Encyclopedia

Constitutionalism is the effort to impose a higher level order on the actions of government so that officials are not the judges of the limits of their own authority. Just as law is a limitation on action, a constitution limits the government’s actions and is therefore a “law for laws.” In the absence of a constitution, a state’s ruling power is ultimately arbitrary, and its decisions are matters of decree rather than of well-​settled and generally understood principles. Such a society can provide little protection for individual rights, economic prosperity, or the rule of law.

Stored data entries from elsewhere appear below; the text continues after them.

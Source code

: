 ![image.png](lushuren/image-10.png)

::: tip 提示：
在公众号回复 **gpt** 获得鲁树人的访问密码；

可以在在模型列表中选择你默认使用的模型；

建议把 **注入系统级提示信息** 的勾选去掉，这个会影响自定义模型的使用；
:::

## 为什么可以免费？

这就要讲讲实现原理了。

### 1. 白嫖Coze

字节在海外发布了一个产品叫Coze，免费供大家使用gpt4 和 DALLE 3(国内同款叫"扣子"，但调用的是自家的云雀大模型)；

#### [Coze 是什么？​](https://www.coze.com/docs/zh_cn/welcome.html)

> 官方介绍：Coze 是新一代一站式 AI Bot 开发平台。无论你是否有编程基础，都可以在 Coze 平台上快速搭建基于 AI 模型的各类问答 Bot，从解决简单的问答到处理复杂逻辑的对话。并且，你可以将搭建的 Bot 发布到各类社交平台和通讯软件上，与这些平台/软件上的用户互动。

Although some writers have defined the term constitution broadly enough to encompass any institution that helps constitute a society—including languages or religious traditions—the term is more precisely used to describe the political arrangements that set the terms under which a government operates. Constitutions can be written, as in the United States, or unwritten, as in England. Constitutionalism in the Western tradition began with ancient lawgivers such as Cleisthenes of Athens, who reorganized the city’s tribes and set rules for membership in the legislative body. The earliest known written constitutions, such as the Iroquois Confederacy or the Leges of San Marino, were much more like treaties or statutory codes that placed limits on government officials. The first written constitutions in the latter sense were probably those of Commonwealth England and the American colonies. The latter took either the form of royal corporate charters or improvised agreements such as the Mayflower Compact.

Constitutional government can be contrasted with government by decree; law is to arbitrary power as reason is to will: The distinction rests on whether the government’s action is based on some overriding and separately justified purpose or the product of simple ipse dixit; a mere assertion of power. Thus, there are three basic purposes for a constitution: (1) to impose stable and predictable limits on the state, (2) to ensure widespread understanding and debate concerning changes to those limits, and (3) to require that the government act on the basis of general public reasons, rather than arbitrarily for the private welfare of political insiders.

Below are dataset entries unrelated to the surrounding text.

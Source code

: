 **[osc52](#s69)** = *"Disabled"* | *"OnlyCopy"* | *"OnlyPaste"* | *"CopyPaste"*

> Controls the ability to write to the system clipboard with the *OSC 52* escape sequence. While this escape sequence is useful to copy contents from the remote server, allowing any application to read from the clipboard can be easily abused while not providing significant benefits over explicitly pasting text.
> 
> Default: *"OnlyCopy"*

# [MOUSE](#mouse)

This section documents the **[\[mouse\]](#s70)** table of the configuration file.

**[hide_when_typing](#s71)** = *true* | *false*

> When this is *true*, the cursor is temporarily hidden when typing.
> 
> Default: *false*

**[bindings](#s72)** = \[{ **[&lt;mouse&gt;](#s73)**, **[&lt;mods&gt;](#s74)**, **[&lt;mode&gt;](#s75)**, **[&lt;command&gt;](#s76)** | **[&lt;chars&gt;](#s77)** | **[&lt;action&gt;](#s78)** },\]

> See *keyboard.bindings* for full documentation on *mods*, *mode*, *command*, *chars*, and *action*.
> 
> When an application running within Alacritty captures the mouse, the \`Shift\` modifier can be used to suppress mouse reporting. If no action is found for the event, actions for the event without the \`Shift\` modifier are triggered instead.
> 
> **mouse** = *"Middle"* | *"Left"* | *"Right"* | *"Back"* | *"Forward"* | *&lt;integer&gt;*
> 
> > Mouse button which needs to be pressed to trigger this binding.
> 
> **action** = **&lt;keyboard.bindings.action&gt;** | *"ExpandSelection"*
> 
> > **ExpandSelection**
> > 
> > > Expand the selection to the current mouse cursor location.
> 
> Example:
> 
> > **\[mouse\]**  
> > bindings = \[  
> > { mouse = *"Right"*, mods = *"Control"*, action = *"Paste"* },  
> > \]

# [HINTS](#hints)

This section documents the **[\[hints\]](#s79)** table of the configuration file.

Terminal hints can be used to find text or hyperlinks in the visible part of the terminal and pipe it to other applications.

Nations with unwritten constitutions have often suffered from the fact that their ambiguity has allowed political authorities to expand their powers in novel and unpredictable ways—which, in turn, set precedents for future expansions of authority. For example, England suffered a major constitutional crisis in the early 17th century when James I and his successors asserted claims to absolute monarchy, including the power to rule without Parliament. This expression of royal power conflicted with the views of early Whigs, who believed that sovereign authority existed only when the King acted in conjunction with Parliament. The subsequent clash led to civil war, as well as to the adoption of many of the documents and principles that make up the present-​day English Constitution, including the Petition of Right, the Bill of Rights, and the concept of parliamentary sovereignty.

Although the advent of written constitutions helps avoid or minimize such controversies, regimes where constitutions are frequently rewritten generally suffer the same or worse effects because the government becomes unstable and behaves unpredictably. This endangers individual rights and deters economic investment and innovation. Peru, for example, went through five constitutions in the 20th century—which is one reason for its well-​documented political and economic woes. To avert this mutability, James Madison urged his countrymen to adopt an almost religious reverence for their Constitution.

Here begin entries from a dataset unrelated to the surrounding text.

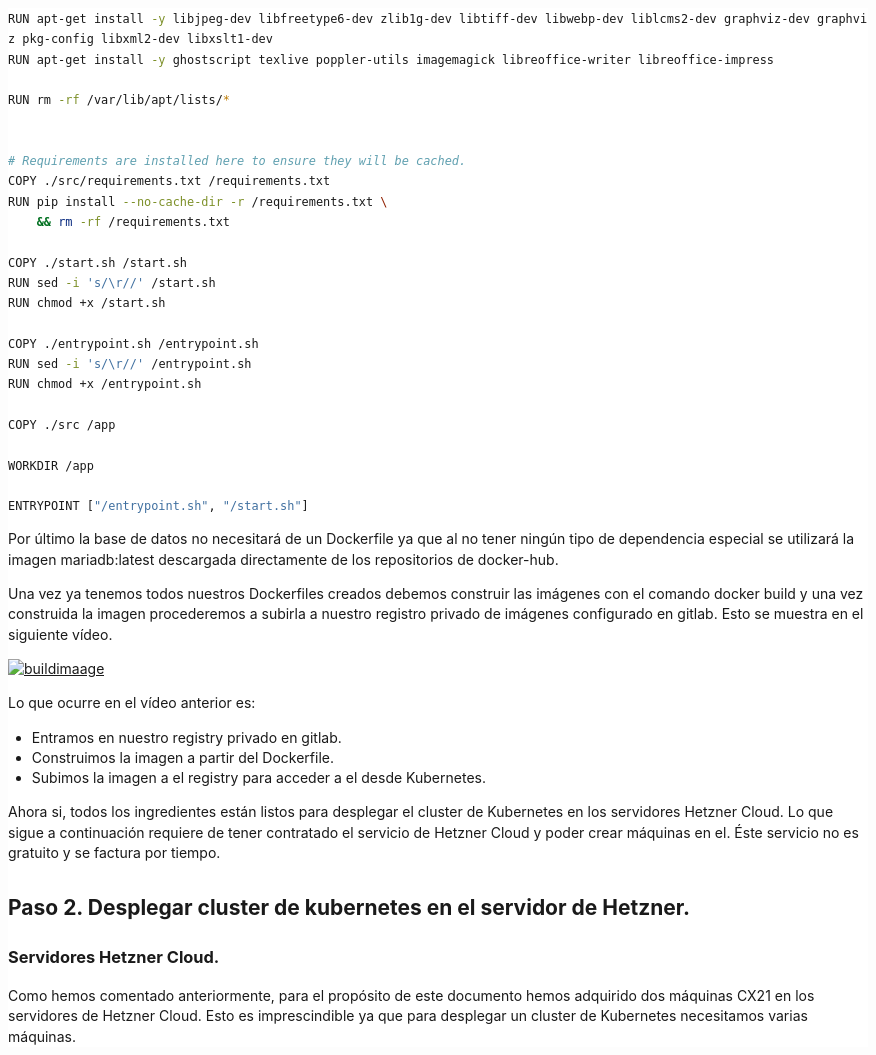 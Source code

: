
 ```bash
RUN apt-get install -y libjpeg-dev libfreetype6-dev zlib1g-dev libtiff-dev libwebp-dev liblcms2-dev graphviz-dev graphviz pkg-config libxml2-dev libxslt1-dev
RUN apt-get install -y ghostscript texlive poppler-utils imagemagick libreoffice-writer libreoffice-impress

RUN rm -rf /var/lib/apt/lists/*


# Requirements are installed here to ensure they will be cached.
COPY ./src/requirements.txt /requirements.txt
RUN pip install --no-cache-dir -r /requirements.txt \
    && rm -rf /requirements.txt

COPY ./start.sh /start.sh
RUN sed -i 's/\r//' /start.sh
RUN chmod +x /start.sh

COPY ./entrypoint.sh /entrypoint.sh
RUN sed -i 's/\r//' /entrypoint.sh
RUN chmod +x /entrypoint.sh

COPY ./src /app

WORKDIR /app

ENTRYPOINT ["/entrypoint.sh", "/start.sh"]

```

Por último la base de datos no necesitará de un Dockerfile ya que al no tener ningún tipo de dependencia especial se utilizará la imagen mariadb:latest descargada directamente de los repositorios de docker-hub. 


Una vez ya tenemos todos nuestros Dockerfiles creados debemos construir las imágenes con el comando docker build y una vez construida la imagen procederemos a subirla a nuestro registro privado de imágenes configurado en gitlab. Esto se muestra en el siguiente vídeo.

[![buildimaage](https://asciinema.org/a/xqNHk4wCl5hkzS5nIXM8rqeHz.svg)](https://asciinema.org/a/xqNHk4wCl5hkzS5nIXM8rqeHz)

Lo que ocurre en el vídeo anterior es:
* Entramos en nuestro registry privado en gitlab.
* Construimos la imagen a partir del Dockerfile.
* Subimos la imagen a el registry para acceder a el desde Kubernetes.

Ahora si, todos los ingredientes están listos para desplegar el cluster de Kubernetes en los servidores Hetzner Cloud. Lo que sigue a continuación requiere de tener contratado el servicio de Hetzner Cloud y poder crear máquinas en el. Éste servicio no es gratuito y se factura por tiempo.


## Paso 2. Desplegar cluster de kubernetes en el servidor de Hetzner.
### Servidores Hetzner Cloud.
Como hemos comentado anteriormente, para el propósito de este documento hemos adquirido dos máquinas CX21 en los servidores de Hetzner Cloud. Esto es imprescindible ya que para desplegar un cluster de Kubernetes necesitamos varias máquinas.


[hkube]: https://github.com/bbelky/hkube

If constitutionalism is to accomplish its purposes of limiting and stabilizing the political order, it is essential that the government actually comply with it. Regimes such as the Soviet Union had written constitutions that included explicit guarantees of certain individual rights, including freedom of speech. Yet the actual operations of the government were completely arbitrary, with no adherence to the constitution’s terms. Thus, the Soviet Union was a lawless regime, lending credence to Friedrich Hayek’s observation that a totalitarian state is one in which law has essentially been abolished.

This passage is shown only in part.